Work instruction: Once you reach the line containing "La varianza è" in the data below, restate each line word for word up to and including the one containing "Viceversa, se $Var(X)=0$, allora".

Records for processing:

= Beginning of Section =

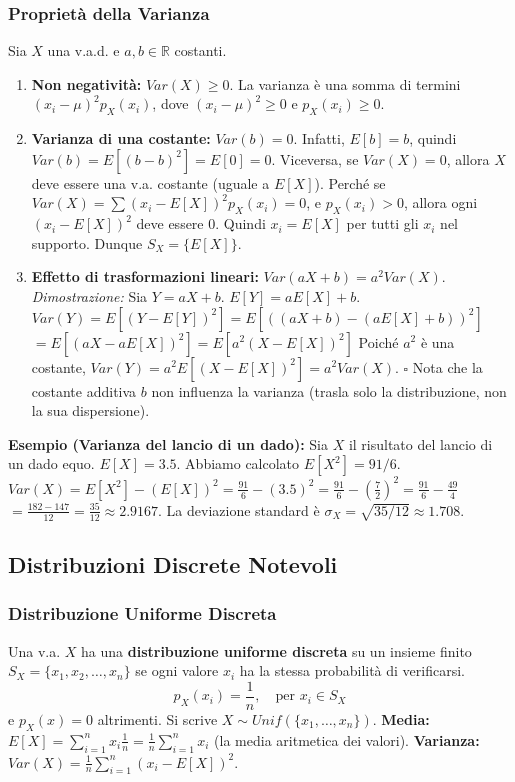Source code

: \subsubsection{Proprietà della Varianza}
Sia $X$ una v.a.d. e $a, b \in \mathbb{R}$ costanti.
\begin{enumerate}
    \item \textbf{Non negatività:} $Var(X) \ge 0$.
    La varianza è una somma di termini $(x_i-\mu)^2 p_X(x_i)$, dove $(x_i-\mu)^2 \ge 0$ e $p_X(x_i) \ge 0$.
    \item \textbf{Varianza di una costante:} $Var(b) = 0$.
    Infatti, $E[b]=b$, quindi $Var(b) = E[(b-b)^2] = E[0] = 0$.
    Viceversa, se $Var(X)=0$, allora $X$ deve essere una v.a. costante (uguale a $E[X]$).
    Perché se $Var(X) = \sum (x_i - E[X])^2 p_X(x_i) = 0$, e $p_X(x_i)>0$, allora ogni $(x_i - E[X])^2$ deve essere 0. Quindi $x_i = E[X]$ per tutti gli $x_i$ nel supporto. Dunque $S_X=\{E[X]\}$.
    \item \textbf{Effetto di trasformazioni lineari:} $Var(aX + b) = a^2 Var(X)$.
    \textit{Dimostrazione:}
    Sia $Y = aX+b$. $E[Y] = aE[X]+b$.
    $Var(Y) = E[(Y - E[Y])^2] = E[((aX+b) - (aE[X]+b))^2]$
    $= E[(aX - aE[X])^2] = E[a^2(X - E[X])^2]$
    Poiché $a^2$ è una costante, $Var(Y) = a^2 E[(X - E[X])^2] = a^2 Var(X)$. $\square$
    Nota che la costante additiva $b$ non influenza la varianza (trasla solo la distribuzione, non la sua dispersione).
\end{enumerate}

\begin{example}
\textbf{Esempio (Varianza del lancio di un dado):}
Sia $X$ il risultato del lancio di un dado equo. $E[X] = 3.5$.
Abbiamo calcolato $E[X^2] = 91/6$.
$Var(X) = E[X^2] - (E[X])^2 = \frac{91}{6} - (3.5)^2 = \frac{91}{6} - (\frac{7}{2})^2 = \frac{91}{6} - \frac{49}{4}$
$= \frac{182 - 147}{12} = \frac{35}{12} \approx 2.9167$.
La deviazione standard è $\sigma_X = \sqrt{35/12} \approx 1.708$.
\end{example}

\subsection{Distribuzioni Discrete Notevoli}

\subsubsection{Distribuzione Uniforme Discreta}
Una v.a. $X$ ha una \textbf{distribuzione uniforme discreta} su un insieme finito $S_X = \{x_1, x_2, \dots, x_n\}$ se ogni valore $x_i$ ha la stessa probabilità di verificarsi.
\[ p_X(x_i) = \frac{1}{n}, \quad \text{per } x_i \in S_X \]
e $p_X(x)=0$ altrimenti. Si scrive $X \sim Unif(\{x_1, \dots, x_n\})$.
\textbf{Media:} $E[X] = \sum_{i=1}^n x_i \frac{1}{n} = \frac{1}{n} \sum_{i=1}^n x_i$ (la media aritmetica dei valori).
\textbf{Varianza:} $Var(X) = \frac{1}{n} \sum_{i=1}^n (x_i - E[X])^2$.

= End of Section =

Answer below:
    La varianza è una somma di termini $(x_i-\mu)^2 p_X(x_i)$, dove $(x_i-\mu)^2 \ge 0$ e $p_X(x_i) \ge 0$.
    \item \textbf{Varianza di una costante:} $Var(b) = 0$.
    Infatti, $E[b]=b$, quindi $Var(b) = E[(b-b)^2] = E[0] = 0$.
    Viceversa, se $Var(X)=0$, allora $X$ deve essere una v.a. costante (uguale a $E[X]$).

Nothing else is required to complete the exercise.